=== RECORDS FOR PROCESSING ===

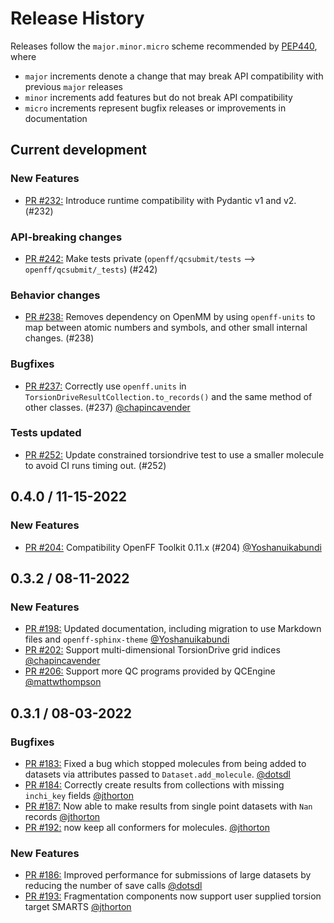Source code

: # Release History

Releases follow the ``major.minor.micro`` scheme recommended by
[PEP440](https://www.python.org/dev/peps/pep-0440/#final-releases), where

* `major` increments denote a change that may break API compatibility with previous `major` releases
* `minor` increments add features but do not break API compatibility
* `micro` increments represent bugfix releases or improvements in documentation

<!--## Version / Date DD-MM-YYYY -->
## Current development

### New Features

* [PR #232:] Introduce runtime compatibility with Pydantic v1 and v2. (#232)

### API-breaking changes

* [PR #242:] Make tests private (`openff/qcsubmit/tests` --> `openff/qcsubmit/_tests`) (#242)

### Behavior changes

* [PR #238:] Removes dependency on OpenMM by using `openff-units` to map between atomic numbers and symbols, and other small internal changes. (#238)

### Bugfixes

* [PR #237:] Correctly use `openff.units` in `TorsionDriveResultCollection.to_records()` and the same method of other classes. (#237) [@chapincavender]

### Tests updated

* [PR #252:] Update constrained torsiondrive test to use a smaller molecule to avoid CI runs timing out. (#252)

## 0.4.0 / 11-15-2022

### New Features

* [PR #204:] Compatibility OpenFF Toolkit 0.11.x (#204) [@Yoshanuikabundi]


## 0.3.2 / 08-11-2022

### New Features

* [PR #198:] Updated documentation, including migration to use Markdown files and `openff-sphinx-theme` [@Yoshanuikabundi]
* [PR #202:] Support multi-dimensional TorsionDrive grid indices [@chapincavender]
* [PR #206:] Support more QC programs provided by QCEngine [@mattwthompson]


## 0.3.1 / 08-03-2022

### Bugfixes

* [PR #183:] Fixed a bug which stopped molecules from being added to datasets via attributes passed to `Dataset.add_molecule`. [@dotsdl]
* [PR #184:] Correctly create results from collections with missing `inchi_key` fields [@jthorton]
* [PR #187:] Now able to make results from single point datasets with `Nan` records [@jthorton]
* [PR #192:] now keep all conformers for molecules. [@jthorton]

### New Features

* [PR #186:] Improved performance for submissions of large datasets by reducing the number of save calls [@dotsdl]
* [PR #193:] Fragmentation components now support user supplied torsion target SMARTS [@jthorton]

[PR #183:]: https://github.com/openforcefield/openff-qcsubmit/pull/183
[PR #184:]: https://github.com/openforcefield/openff-qcsubmit/pull/184
[PR #186:]: https://github.com/openforcefield/openff-qcsubmit/pull/186
[PR #187:]: https://github.com/openforcefield/openff-qcsubmit/pull/187
[PR #192:]: https://github.com/openforcefield/openff-qcsubmit/pull/192
[PR #193:]: https://github.com/openforcefield/openff-qcsubmit/pull/193
[PR #198:]: https://github.com/openforcefield/openff-qcsubmit/pull/198
[PR #202:]: https://github.com/openforcefield/openff-qcsubmit/pull/202
[PR #204:]: https://github.com/openforcefield/openff-qcsubmit/pull/204
[PR #206:]: https://github.com/openforcefield/openff-qcsubmit/pull/206
[PR #232:]: https://github.com/openforcefield/openff-qcsubmit/pull/232
[PR #237:]: https://github.com/openforcefield/openff-qcsubmit/pull/237
[PR #238:]: https://github.com/openforcefield/openff-qcsubmit/pull/238
[PR #242:]: https://github.com/openforcefield/openff-qcsubmit/pull/242
[PR #252:]: https://github.com/openforcefield/openff-qcsubmit/pull/252

[@jthorton]: https://github.com/jthorton
[@dotsdl]: https://github.com/dotsdl
[@Yoshanuikabundi]: https://github.com/Yoshanuikabundi
[@mattwthompson]: https://github.com/mattwthompson
[@chapincavender]: https://github.com/chapincavender
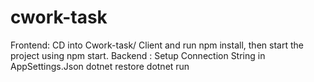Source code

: # cwork-task
Frontend: CD into Cwork-task/ Client and run npm install, then start the project using npm start.
Backend : Setup Connection String in AppSettings.Json
          dotnet restore
          dotnet run
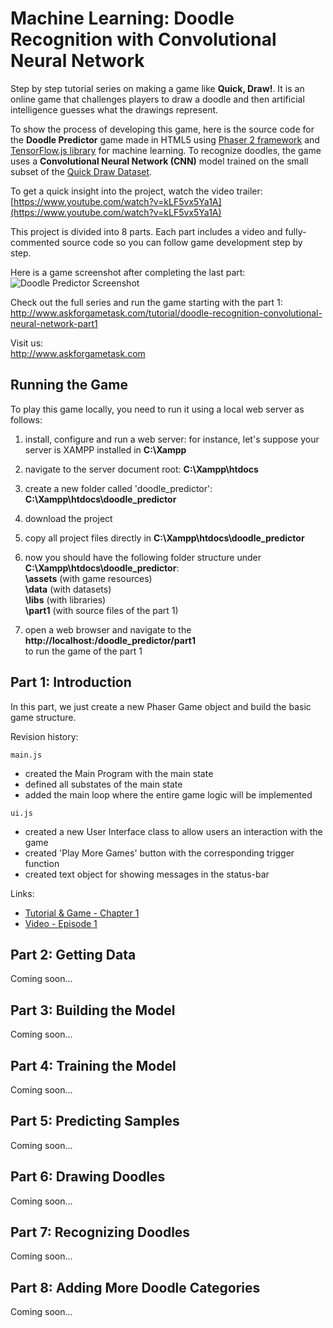 # Machine Learning: Doodle Recognition with Convolutional Neural Network

Step by step tutorial series on making a game like **Quick, Draw!**. It is an online game that challenges players to draw a doodle and then artificial intelligence guesses what the drawings represent.

To show the process of developing this game, here is the source code for the **Doodle Predictor** game made in HTML5 using [Phaser 2 framework](http://phaser.io/) and [TensorFlow.js library](https://js.tensorflow.org/) for machine learning. To recognize doodles, the game uses a **Convolutional Neural Network (CNN)** model trained on the small subset of the [Quick Draw Dataset](https://quickdraw.withgoogle.com/data).

To get a quick insight into the project, watch the video trailer:  
[https://www.youtube.com/watch?v=kLF5vx5Ya1A](https://www.youtube.com/watch?v=kLF5vx5Ya1A)

This project is divided into 8 parts. Each part includes a video and fully-commented source code so you can follow game development step by step.

Here is a game screenshot after completing the last part:
![Doodle Predictor Screenshot](https://github.com/ssusnic/Machine-Learning-Doodle-Recognition/raw/master/screenshots/machine_learning_doodle_s1_640x360.png "Doodle Predictor Screenshot")

Check out the full series and run the game starting with the part 1:  
http://www.askforgametask.com/tutorial/doodle-recognition-convolutional-neural-network-part1

Visit us:  
http://www.askforgametask.com


## Running the Game 

To play this game locally, you need to run it using a local web server as follows:
1. install, configure and run a web server: for instance, let's suppose your server is XAMPP installed in **C:\Xampp** 
2. navigate to the server document root: **C:\Xampp\htdocs**
3. create a new folder called 'doodle_predictor': **C:\Xampp\htdocs\doodle_predictor**
4. download the project
5. copy all project files directly in **C:\Xampp\htdocs\doodle_predictor**
6. now you should have the following folder structure under **C:\Xampp\htdocs\doodle_predictor**:  
	**\assets** (with game resources)  
	**\data** (with datasets)  
	**\libs** (with libraries)  
	**\part1** (with source files of the part 1)  

7. open a web browser and navigate to the **http\://localhost:<port>/doodle_predictor/part1**  
  to run the game of the part 1


## Part 1: Introduction 

In this part, we just create a new Phaser Game object and build the basic game structure. 

Revision history:  

`main.js`
- created the Main Program with the main state
- defined all substates of the main state
- added the main loop where the entire game logic will be implemented


`ui.js`
- created a new User Interface class to allow users an interaction with the game
- created 'Play More Games' button with the corresponding trigger function
- created text object for showing messages in the status-bar

Links: 
* [Tutorial & Game - Chapter 1](http://www.askforgametask.com/tutorial/doodle-recognition-convolutional-neural-network-part1)  
* [Video - Episode 1](https://www.youtube.com/watch?v=kLF5vx5Ya1A)


## Part 2: Getting Data

Coming soon...


## Part 3: Building the Model

Coming soon...


## Part 4: Training the Model

Coming soon...


## Part 5: Predicting Samples

Coming soon...


## Part 6: Drawing Doodles

Coming soon...


## Part 7: Recognizing Doodles

Coming soon...


## Part 8: Adding More Doodle Categories

Coming soon...

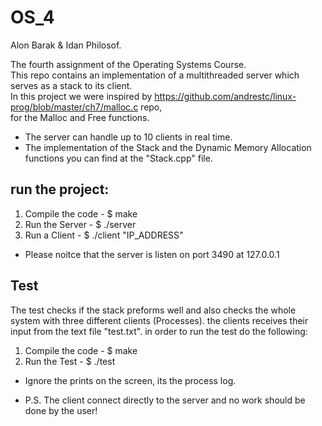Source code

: # OS_4

Alon Barak & Idan Philosof. <br>

The fourth assignment of the Operating Systems Course.<br>
This repo contains an implementation of a multithreaded server which serves as a stack to its client.<br>
In this project we were inspired by https://github.com/andrestc/linux-prog/blob/master/ch7/malloc.c repo,<br>
for the Malloc and Free functions.<br>

- The server can handle up to 10 clients in real time.<br>
- The implementation of the Stack and the Dynamic Memory Allocation functions you can find at the "Stack.cpp" file.<br>

## run the project:<br>

1. Compile the code - $ make
2. Run the Server - $ ./server
3. Run a Client - $ ./client "IP_ADDRESS"

- Please noitce that the server is listen on port 3490 at 127.0.0.1 

## Test
The test checks if the stack preforms well and also checks the whole system 
with three different clients (Processes).
the clients receives their input from the text file "test.txt".
in order to run the test do the following:
1. Compile the code - $ make 
2. Run the Test - $ ./test

- Ignore the prints on the screen, its the process log.

- P.S. The client connect directly to the server and no work should be done by the user!
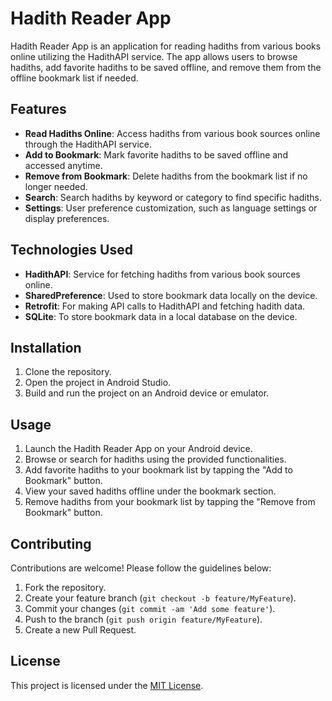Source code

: # Hadith Reader App

Hadith Reader App is an application for reading hadiths from various books online utilizing the HadithAPI service. The app allows users to browse hadiths, add favorite hadiths to be saved offline, and remove them from the offline bookmark list if needed.

## Features

- **Read Hadiths Online**: Access hadiths from various book sources online through the HadithAPI service.
- **Add to Bookmark**: Mark favorite hadiths to be saved offline and accessed anytime.
- **Remove from Bookmark**: Delete hadiths from the bookmark list if no longer needed.
- **Search**: Search hadiths by keyword or category to find specific hadiths.
- **Settings**: User preference customization, such as language settings or display preferences.

## Technologies Used

- **HadithAPI**: Service for fetching hadiths from various book sources online.
- **SharedPreference**: Used to store bookmark data locally on the device.
- **Retrofit**: For making API calls to HadithAPI and fetching hadith data.
- **SQLite**: To store bookmark data in a local database on the device.

## Installation

1. Clone the repository.
2. Open the project in Android Studio.
3. Build and run the project on an Android device or emulator.

## Usage

1. Launch the Hadith Reader App on your Android device.
2. Browse or search for hadiths using the provided functionalities.
3. Add favorite hadiths to your bookmark list by tapping the "Add to Bookmark" button.
4. View your saved hadiths offline under the bookmark section.
5. Remove hadiths from your bookmark list by tapping the "Remove from Bookmark" button.

## Contributing

Contributions are welcome! Please follow the guidelines below:

1. Fork the repository.
2. Create your feature branch (`git checkout -b feature/MyFeature`).
3. Commit your changes (`git commit -am 'Add some feature'`).
4. Push to the branch (`git push origin feature/MyFeature`).
5. Create a new Pull Request.

## License

This project is licensed under the [MIT License](LICENSE).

===

= PROBLEM TO WORK ON =
From the first line above down to the line with "increments denote a", reproduce every line and no others, omitting pictures.

= COMPLETED TASK =
Source code

: # Release History

Releases follow the ``major.minor.micro`` scheme recommended by
[PEP440](https://www.python.org/dev/peps/pep-0440/#final-releases), where

* `major` increments denote a change that may break API compatibility with previous `major` releases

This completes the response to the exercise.